HİNTLER’İN LOKAL PAKLIK ESERİ “CHAMPO”SU ŞAMPUAN OLDU
Bir yandan da kimya alanında yaşanan gelişmeler sonucu, sabun üretimi bilimsel prosedürlere de kavuşuyordu. Yeni yeni kimyasal formüllerin bulunmasıyla birlikte, daha kolay köpüren, daha hoş kokan sabunlar yapılmaya başlanacaktı. Buhar makinesinin icadı, akabinde ulaşımda trenin kullanılmasıyla ise üretilen sabunlar, çok uzak yerlere ulaştırılabilir hale gelecekti. Öte yandan, aslında Eski Mısır’dan bu yana bilinen şampuan üretimi de, 20’nci yüzyılın başlarından itibaren endüstriyel bir özellik kazanmıştı. Eski Mısırlılar’ın, saçlarını sitrik asitle yıkadıkları biliniyordu. Tarihi süreçte birçok ulus da toz sabun ve kimi kimyasal sıvılar ile suyun karıştırılmasıyla şampuan gibisi eserleri kullanıyorlardı. İngilizler, sömürgecilik için bulundukları Hindistan’da, yerli halkın bilhassa saç paklığında Hintçe “champo” dedikleri sıvı sabunu kullandıklarını görüp, bunu üretmeye başlamışlardı. Bu deyiş, İngilizce’yi kullanan milletlerde de yaygınlaştı. Geçen yüzyılın başlarından itibaren de şampuan, çok çeşitli kimyasal formüllerle değişik saç özelliklerine nazaran üretilir oldu. 1900’lerin birinci çeyreğinde ise deterjan alanında araştırmalar ağırlaşmış, bir müddet sonra da sabunun sert sularda sıkıntı köpürmesinden kaynaklanan meseleler, bu yeni eserle ortadan kalkmıştı.
OSMANLI MİS ÜZERE KOKARDI
İslam dininin paklığa verdiği değerde ötürü, Müslüman topluluklarda yıkanma, üst baş ve etraf paklığı konusunda pek sorun yaşanmıyordu. Emeviler, Abbasiler, Selçuklulular ve daha pek çok İslam toplumunda lisanlara destan hamamlar vardı. Meskenler tertemizdi. Giysi kuşamda paklığa de büyük ehemmiyet verilirdi. En az yıkanan bir Müslüman bile, hiç olmazsa haftada bir gün, Cuma namazı öncesi ibadet motivasyonu da olan banyosu yapardı. Birebir durum Osmanlı İmparatorluğu’nda da vardı. Osmanlı’da sabun sanayisi büyük bir bölümdü. Çok fazla sayıda sabun çeşidi vardı. Fes, paşa, Arap, leke, kara, Kandiye bunlardan bazılarıydı. Padişahlar, sabun bölümüne ehemmiyet verirler, halkın sabuna basitçe ulaşabilmesi hedefiyle sık sık piyasayı düzenleyen kanunnameler yayınlarlardı.

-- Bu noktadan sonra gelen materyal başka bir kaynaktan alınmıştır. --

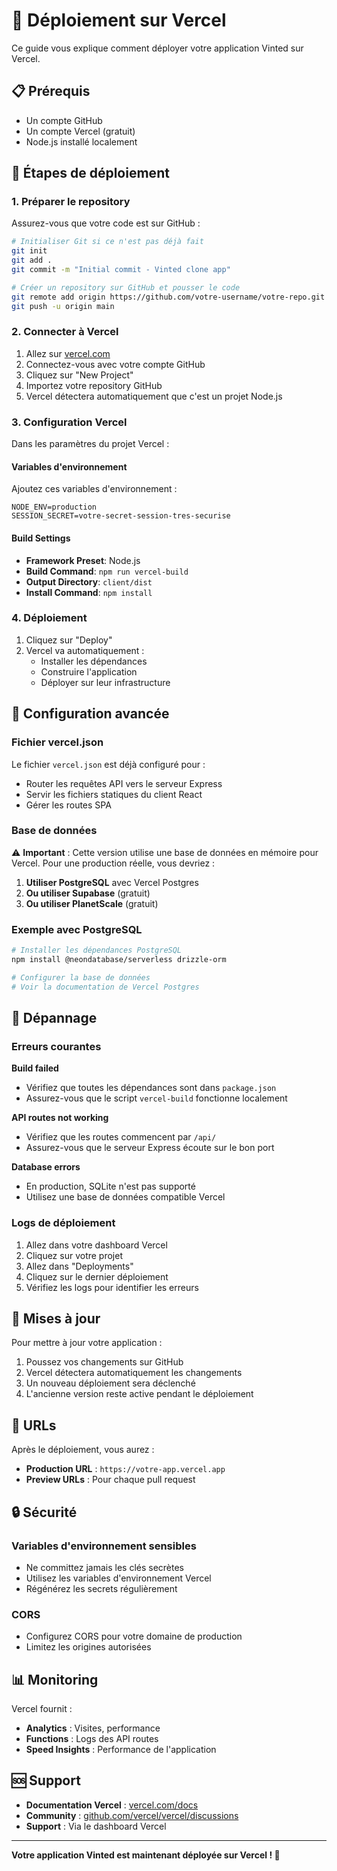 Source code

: # 🚀 Déploiement sur Vercel

Ce guide vous explique comment déployer votre application Vinted sur Vercel.

## 📋 Prérequis

- Un compte GitHub
- Un compte Vercel (gratuit)
- Node.js installé localement

## 🔧 Étapes de déploiement

### 1. Préparer le repository

Assurez-vous que votre code est sur GitHub :

```bash
# Initialiser Git si ce n'est pas déjà fait
git init
git add .
git commit -m "Initial commit - Vinted clone app"

# Créer un repository sur GitHub et pousser le code
git remote add origin https://github.com/votre-username/votre-repo.git
git push -u origin main
```

### 2. Connecter à Vercel

1. Allez sur [vercel.com](https://vercel.com)
2. Connectez-vous avec votre compte GitHub
3. Cliquez sur "New Project"
4. Importez votre repository GitHub
5. Vercel détectera automatiquement que c'est un projet Node.js

### 3. Configuration Vercel

Dans les paramètres du projet Vercel :

#### Variables d'environnement
Ajoutez ces variables d'environnement :
```
NODE_ENV=production
SESSION_SECRET=votre-secret-session-tres-securise
```

#### Build Settings
- **Framework Preset**: Node.js
- **Build Command**: `npm run vercel-build`
- **Output Directory**: `client/dist`
- **Install Command**: `npm install`

### 4. Déploiement

1. Cliquez sur "Deploy"
2. Vercel va automatiquement :
   - Installer les dépendances
   - Construire l'application
   - Déployer sur leur infrastructure

## 🔧 Configuration avancée

### Fichier vercel.json

Le fichier `vercel.json` est déjà configuré pour :
- Router les requêtes API vers le serveur Express
- Servir les fichiers statiques du client React
- Gérer les routes SPA

### Base de données

⚠️ **Important** : Cette version utilise une base de données en mémoire pour Vercel.
Pour une production réelle, vous devriez :

1. **Utiliser PostgreSQL** avec Vercel Postgres
2. **Ou utiliser Supabase** (gratuit)
3. **Ou utiliser PlanetScale** (gratuit)

### Exemple avec PostgreSQL

```bash
# Installer les dépendances PostgreSQL
npm install @neondatabase/serverless drizzle-orm

# Configurer la base de données
# Voir la documentation de Vercel Postgres
```

## 🐛 Dépannage

### Erreurs courantes

**Build failed**
- Vérifiez que toutes les dépendances sont dans `package.json`
- Assurez-vous que le script `vercel-build` fonctionne localement

**API routes not working**
- Vérifiez que les routes commencent par `/api/`
- Assurez-vous que le serveur Express écoute sur le bon port

**Database errors**
- En production, SQLite n'est pas supporté
- Utilisez une base de données compatible Vercel

### Logs de déploiement

1. Allez dans votre dashboard Vercel
2. Cliquez sur votre projet
3. Allez dans "Deployments"
4. Cliquez sur le dernier déploiement
5. Vérifiez les logs pour identifier les erreurs

## 🔄 Mises à jour

Pour mettre à jour votre application :

1. Poussez vos changements sur GitHub
2. Vercel détectera automatiquement les changements
3. Un nouveau déploiement sera déclenché
4. L'ancienne version reste active pendant le déploiement

## 📱 URLs

Après le déploiement, vous aurez :
- **Production URL** : `https://votre-app.vercel.app`
- **Preview URLs** : Pour chaque pull request

## 🔒 Sécurité

### Variables d'environnement sensibles
- Ne committez jamais les clés secrètes
- Utilisez les variables d'environnement Vercel
- Régénérez les secrets régulièrement

### CORS
- Configurez CORS pour votre domaine de production
- Limitez les origines autorisées

## 📊 Monitoring

Vercel fournit :
- **Analytics** : Visites, performance
- **Functions** : Logs des API routes
- **Speed Insights** : Performance de l'application

## 🆘 Support

- **Documentation Vercel** : [vercel.com/docs](https://vercel.com/docs)
- **Community** : [github.com/vercel/vercel/discussions](https://github.com/vercel/vercel/discussions)
- **Support** : Via le dashboard Vercel

---

**Votre application Vinted est maintenant déployée sur Vercel ! 🎉**  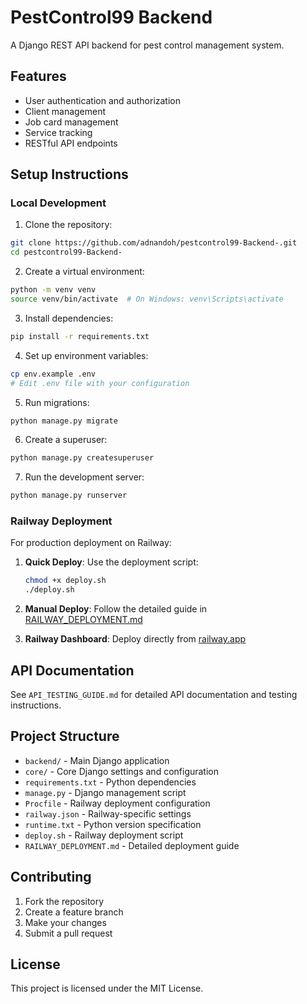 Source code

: # PestControl99 Backend

A Django REST API backend for pest control management system.

## Features

- User authentication and authorization
- Client management
- Job card management
- Service tracking
- RESTful API endpoints

## Setup Instructions

### Local Development

1. Clone the repository:
```bash
git clone https://github.com/adnandoh/pestcontrol99-Backend-.git
cd pestcontrol99-Backend-
```

2. Create a virtual environment:
```bash
python -m venv venv
source venv/bin/activate  # On Windows: venv\Scripts\activate
```

3. Install dependencies:
```bash
pip install -r requirements.txt
```

4. Set up environment variables:
```bash
cp env.example .env
# Edit .env file with your configuration
```

5. Run migrations:
```bash
python manage.py migrate
```

6. Create a superuser:
```bash
python manage.py createsuperuser
```

7. Run the development server:
```bash
python manage.py runserver
```

### Railway Deployment

For production deployment on Railway:

1. **Quick Deploy**: Use the deployment script:
   ```bash
   chmod +x deploy.sh
   ./deploy.sh
   ```

2. **Manual Deploy**: Follow the detailed guide in [RAILWAY_DEPLOYMENT.md](RAILWAY_DEPLOYMENT.md)

3. **Railway Dashboard**: Deploy directly from [railway.app](https://railway.app)

## API Documentation

See `API_TESTING_GUIDE.md` for detailed API documentation and testing instructions.

## Project Structure

- `backend/` - Main Django application
- `core/` - Core Django settings and configuration
- `requirements.txt` - Python dependencies
- `manage.py` - Django management script
- `Procfile` - Railway deployment configuration
- `railway.json` - Railway-specific settings
- `runtime.txt` - Python version specification
- `deploy.sh` - Railway deployment script
- `RAILWAY_DEPLOYMENT.md` - Detailed deployment guide

## Contributing

1. Fork the repository
2. Create a feature branch
3. Make your changes
4. Submit a pull request

## License

This project is licensed under the MIT License.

Osmanlı’da en fazla zeytinyağlı sabunlar tercih edilirdi. Batı Anadolu, İstanbul Adalar, Şam, Halep ve Namlus’tan gelen zeytinyağı kullanılır, üretim de en fazla Midilli, Girit, Ayvalık, Edremit ve İzmir’de gerçekleşirdi. İmparatorlukta sabun üretimi çok ilerlemiş, sık sık deneysel çalışmalar yapılır olmuştu. Bugün bile kullandığımız “meyve sabunları” bu türlü araştırmalar sonucunda 300 yıl evvel bulunmuştu. Meyve esanslı sabunlar, hem paklık hedefiyle hem de süs eşyası olarak kullanılıyordu. Meyve sabunları genç kızların çeyizlerine konulur, üst seviye devlet vazifelileri ziyaretçilerine bu sabunlardan armağan ederdi.